Source data
########################################

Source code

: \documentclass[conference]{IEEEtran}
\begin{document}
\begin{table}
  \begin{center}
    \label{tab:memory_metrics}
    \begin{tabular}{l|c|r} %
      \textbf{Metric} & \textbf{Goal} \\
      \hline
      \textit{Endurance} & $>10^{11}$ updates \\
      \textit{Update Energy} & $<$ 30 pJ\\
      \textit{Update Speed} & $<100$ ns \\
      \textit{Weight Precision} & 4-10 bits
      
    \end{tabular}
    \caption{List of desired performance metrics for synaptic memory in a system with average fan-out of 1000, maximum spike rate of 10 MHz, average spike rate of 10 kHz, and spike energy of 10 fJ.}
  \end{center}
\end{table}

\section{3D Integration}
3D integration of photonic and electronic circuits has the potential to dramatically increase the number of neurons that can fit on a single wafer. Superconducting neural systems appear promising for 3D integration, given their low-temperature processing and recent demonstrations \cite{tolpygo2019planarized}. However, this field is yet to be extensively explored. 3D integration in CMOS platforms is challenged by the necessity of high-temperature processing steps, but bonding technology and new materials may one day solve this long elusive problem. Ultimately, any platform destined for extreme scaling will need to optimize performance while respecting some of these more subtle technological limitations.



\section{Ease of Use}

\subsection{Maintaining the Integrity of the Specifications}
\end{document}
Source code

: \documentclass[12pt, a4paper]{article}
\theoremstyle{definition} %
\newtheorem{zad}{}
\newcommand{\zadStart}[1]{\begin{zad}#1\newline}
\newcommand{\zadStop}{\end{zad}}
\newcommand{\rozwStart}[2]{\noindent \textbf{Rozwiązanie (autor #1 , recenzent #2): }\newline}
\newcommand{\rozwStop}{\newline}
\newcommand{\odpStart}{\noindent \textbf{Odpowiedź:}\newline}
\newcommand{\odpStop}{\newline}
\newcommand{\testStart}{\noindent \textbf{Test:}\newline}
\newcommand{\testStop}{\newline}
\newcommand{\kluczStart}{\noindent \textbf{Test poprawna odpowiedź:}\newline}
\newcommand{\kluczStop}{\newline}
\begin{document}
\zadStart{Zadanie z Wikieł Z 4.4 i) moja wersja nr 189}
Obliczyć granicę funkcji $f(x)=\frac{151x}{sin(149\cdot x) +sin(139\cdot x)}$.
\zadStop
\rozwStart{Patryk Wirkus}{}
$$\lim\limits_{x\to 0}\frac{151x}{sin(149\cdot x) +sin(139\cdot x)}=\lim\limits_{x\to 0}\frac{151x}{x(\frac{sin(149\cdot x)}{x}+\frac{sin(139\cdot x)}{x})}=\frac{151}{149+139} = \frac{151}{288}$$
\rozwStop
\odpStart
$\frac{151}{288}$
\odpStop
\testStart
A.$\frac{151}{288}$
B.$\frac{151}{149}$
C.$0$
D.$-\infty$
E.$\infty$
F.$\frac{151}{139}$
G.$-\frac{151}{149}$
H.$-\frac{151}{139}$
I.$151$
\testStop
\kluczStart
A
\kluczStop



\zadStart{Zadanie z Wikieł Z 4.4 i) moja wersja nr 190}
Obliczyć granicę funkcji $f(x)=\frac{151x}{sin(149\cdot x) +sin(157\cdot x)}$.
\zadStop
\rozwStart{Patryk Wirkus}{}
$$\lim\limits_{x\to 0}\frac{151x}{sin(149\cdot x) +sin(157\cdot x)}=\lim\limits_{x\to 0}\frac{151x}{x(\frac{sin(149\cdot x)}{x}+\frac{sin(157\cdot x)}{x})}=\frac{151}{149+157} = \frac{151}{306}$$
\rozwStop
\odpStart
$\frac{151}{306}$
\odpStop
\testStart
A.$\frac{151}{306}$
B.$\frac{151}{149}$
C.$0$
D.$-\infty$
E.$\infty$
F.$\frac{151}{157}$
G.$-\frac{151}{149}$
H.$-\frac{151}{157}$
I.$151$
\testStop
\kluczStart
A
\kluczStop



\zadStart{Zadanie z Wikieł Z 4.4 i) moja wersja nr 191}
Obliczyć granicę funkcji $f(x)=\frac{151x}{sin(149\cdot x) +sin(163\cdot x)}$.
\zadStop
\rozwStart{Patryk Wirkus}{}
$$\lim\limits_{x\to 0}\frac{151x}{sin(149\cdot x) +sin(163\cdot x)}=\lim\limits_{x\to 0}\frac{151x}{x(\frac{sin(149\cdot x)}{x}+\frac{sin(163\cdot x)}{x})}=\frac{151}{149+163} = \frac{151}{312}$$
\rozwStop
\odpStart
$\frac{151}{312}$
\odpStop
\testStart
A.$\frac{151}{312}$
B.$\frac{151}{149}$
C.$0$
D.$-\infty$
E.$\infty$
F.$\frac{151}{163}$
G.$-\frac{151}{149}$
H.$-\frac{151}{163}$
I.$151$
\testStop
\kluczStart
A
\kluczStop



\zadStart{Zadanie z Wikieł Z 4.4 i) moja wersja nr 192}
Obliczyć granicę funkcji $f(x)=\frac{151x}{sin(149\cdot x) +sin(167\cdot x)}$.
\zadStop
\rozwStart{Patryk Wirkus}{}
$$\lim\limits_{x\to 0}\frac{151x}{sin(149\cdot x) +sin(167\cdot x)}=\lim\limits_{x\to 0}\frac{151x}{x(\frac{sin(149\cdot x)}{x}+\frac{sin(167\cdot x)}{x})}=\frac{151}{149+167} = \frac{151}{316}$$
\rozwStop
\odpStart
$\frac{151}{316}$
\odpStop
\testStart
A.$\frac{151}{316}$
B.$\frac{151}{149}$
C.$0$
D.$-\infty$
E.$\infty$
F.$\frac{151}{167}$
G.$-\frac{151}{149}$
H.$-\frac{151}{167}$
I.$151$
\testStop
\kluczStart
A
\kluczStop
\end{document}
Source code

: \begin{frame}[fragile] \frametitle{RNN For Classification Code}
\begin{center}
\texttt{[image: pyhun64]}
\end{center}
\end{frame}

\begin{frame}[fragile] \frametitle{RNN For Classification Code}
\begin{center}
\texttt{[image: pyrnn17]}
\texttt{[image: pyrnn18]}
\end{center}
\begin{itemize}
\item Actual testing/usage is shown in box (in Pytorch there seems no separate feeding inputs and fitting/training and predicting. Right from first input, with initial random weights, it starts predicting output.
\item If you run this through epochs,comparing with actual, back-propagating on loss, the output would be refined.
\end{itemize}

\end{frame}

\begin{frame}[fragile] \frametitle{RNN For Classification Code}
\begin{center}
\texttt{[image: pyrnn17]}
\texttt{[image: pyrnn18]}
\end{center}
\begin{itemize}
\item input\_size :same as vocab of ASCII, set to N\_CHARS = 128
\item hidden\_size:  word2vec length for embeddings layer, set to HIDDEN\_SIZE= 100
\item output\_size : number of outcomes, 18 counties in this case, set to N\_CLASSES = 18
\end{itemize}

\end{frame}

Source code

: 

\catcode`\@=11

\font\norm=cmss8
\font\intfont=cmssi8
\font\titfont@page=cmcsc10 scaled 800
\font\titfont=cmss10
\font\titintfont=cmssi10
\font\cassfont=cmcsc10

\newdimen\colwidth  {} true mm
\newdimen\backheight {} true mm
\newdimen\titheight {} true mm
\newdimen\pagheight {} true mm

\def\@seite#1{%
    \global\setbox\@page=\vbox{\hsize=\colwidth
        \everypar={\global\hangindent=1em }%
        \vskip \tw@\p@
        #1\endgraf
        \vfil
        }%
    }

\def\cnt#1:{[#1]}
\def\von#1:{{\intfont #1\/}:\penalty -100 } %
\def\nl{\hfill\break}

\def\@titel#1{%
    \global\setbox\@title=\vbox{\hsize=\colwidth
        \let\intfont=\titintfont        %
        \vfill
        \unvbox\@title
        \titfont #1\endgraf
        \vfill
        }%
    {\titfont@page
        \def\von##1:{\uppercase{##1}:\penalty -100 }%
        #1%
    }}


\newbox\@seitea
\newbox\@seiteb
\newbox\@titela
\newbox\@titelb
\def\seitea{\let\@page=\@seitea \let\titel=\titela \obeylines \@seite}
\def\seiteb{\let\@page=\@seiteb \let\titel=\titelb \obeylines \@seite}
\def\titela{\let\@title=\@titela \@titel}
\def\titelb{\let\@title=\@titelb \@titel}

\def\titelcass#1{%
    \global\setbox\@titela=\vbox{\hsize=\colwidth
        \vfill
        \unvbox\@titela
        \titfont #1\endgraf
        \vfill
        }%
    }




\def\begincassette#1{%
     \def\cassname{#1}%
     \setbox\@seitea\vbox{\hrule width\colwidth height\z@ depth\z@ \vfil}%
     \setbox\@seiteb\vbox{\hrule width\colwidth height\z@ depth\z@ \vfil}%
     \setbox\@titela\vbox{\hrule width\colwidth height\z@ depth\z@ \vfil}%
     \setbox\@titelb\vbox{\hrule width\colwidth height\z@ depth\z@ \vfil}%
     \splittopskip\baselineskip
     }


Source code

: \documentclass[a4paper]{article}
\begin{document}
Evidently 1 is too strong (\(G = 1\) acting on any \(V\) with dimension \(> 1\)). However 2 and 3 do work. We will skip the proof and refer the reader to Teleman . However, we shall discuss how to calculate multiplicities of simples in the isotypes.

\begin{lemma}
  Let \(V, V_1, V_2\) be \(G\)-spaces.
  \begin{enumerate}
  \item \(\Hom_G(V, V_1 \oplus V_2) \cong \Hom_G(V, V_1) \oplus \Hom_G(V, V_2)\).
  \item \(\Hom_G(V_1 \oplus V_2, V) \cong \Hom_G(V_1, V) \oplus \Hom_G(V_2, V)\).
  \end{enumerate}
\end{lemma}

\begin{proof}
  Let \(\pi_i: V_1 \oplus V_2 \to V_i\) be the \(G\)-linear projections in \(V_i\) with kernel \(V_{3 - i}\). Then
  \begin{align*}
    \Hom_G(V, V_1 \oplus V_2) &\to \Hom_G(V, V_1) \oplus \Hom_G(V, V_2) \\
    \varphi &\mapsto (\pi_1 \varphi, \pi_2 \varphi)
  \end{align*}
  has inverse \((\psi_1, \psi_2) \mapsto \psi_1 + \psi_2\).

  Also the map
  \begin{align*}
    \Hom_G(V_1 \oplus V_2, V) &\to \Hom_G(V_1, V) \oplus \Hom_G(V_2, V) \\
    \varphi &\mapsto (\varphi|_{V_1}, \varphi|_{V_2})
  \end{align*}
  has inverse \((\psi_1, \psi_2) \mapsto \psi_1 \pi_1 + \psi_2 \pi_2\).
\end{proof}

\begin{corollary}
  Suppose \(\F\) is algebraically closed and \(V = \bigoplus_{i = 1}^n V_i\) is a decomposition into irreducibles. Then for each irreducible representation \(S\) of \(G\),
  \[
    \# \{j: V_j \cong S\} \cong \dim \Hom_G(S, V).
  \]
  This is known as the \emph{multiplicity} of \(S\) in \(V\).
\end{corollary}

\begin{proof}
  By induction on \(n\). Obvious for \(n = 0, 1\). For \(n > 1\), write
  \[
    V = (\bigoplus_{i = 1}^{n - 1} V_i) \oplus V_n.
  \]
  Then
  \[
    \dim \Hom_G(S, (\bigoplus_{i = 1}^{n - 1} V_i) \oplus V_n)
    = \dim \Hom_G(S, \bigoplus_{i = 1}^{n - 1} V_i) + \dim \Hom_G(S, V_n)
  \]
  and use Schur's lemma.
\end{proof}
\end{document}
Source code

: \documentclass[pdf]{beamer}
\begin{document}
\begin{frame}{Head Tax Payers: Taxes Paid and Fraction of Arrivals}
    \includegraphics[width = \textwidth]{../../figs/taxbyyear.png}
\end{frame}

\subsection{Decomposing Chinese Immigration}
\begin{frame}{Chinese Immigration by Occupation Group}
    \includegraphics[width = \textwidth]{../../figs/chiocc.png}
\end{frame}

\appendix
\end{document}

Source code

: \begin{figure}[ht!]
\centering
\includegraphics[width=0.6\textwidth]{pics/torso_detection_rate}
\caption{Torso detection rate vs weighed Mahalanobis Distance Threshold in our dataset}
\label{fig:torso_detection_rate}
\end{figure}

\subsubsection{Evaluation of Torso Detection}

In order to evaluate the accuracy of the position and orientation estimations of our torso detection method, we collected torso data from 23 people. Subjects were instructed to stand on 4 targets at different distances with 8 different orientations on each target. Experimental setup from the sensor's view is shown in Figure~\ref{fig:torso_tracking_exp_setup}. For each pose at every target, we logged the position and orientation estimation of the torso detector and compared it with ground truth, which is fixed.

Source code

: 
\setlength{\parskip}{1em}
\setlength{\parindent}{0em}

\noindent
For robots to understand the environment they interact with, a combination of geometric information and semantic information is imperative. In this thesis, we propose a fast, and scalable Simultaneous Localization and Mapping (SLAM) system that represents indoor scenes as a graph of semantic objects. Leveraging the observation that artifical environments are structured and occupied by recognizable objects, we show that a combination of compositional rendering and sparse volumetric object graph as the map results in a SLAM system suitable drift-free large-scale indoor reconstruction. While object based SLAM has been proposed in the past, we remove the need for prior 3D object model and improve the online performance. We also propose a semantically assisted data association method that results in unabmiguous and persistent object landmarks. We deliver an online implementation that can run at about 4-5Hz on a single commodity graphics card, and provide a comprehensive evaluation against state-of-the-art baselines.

########################################

Exercise
Lines of the listing above that hold the string "hrule" should each be copied.

Final answer
     \setbox\@seitea\vbox{\hrule width\colwidth height\z@ depth\z@ \vfil}%
     \setbox\@seiteb\vbox{\hrule width\colwidth height\z@ depth\z@ \vfil}%
     \setbox\@titela\vbox{\hrule width\colwidth height\z@ depth\z@ \vfil}%
     \setbox\@titelb\vbox{\hrule width\colwidth height\z@ depth\z@ \vfil}%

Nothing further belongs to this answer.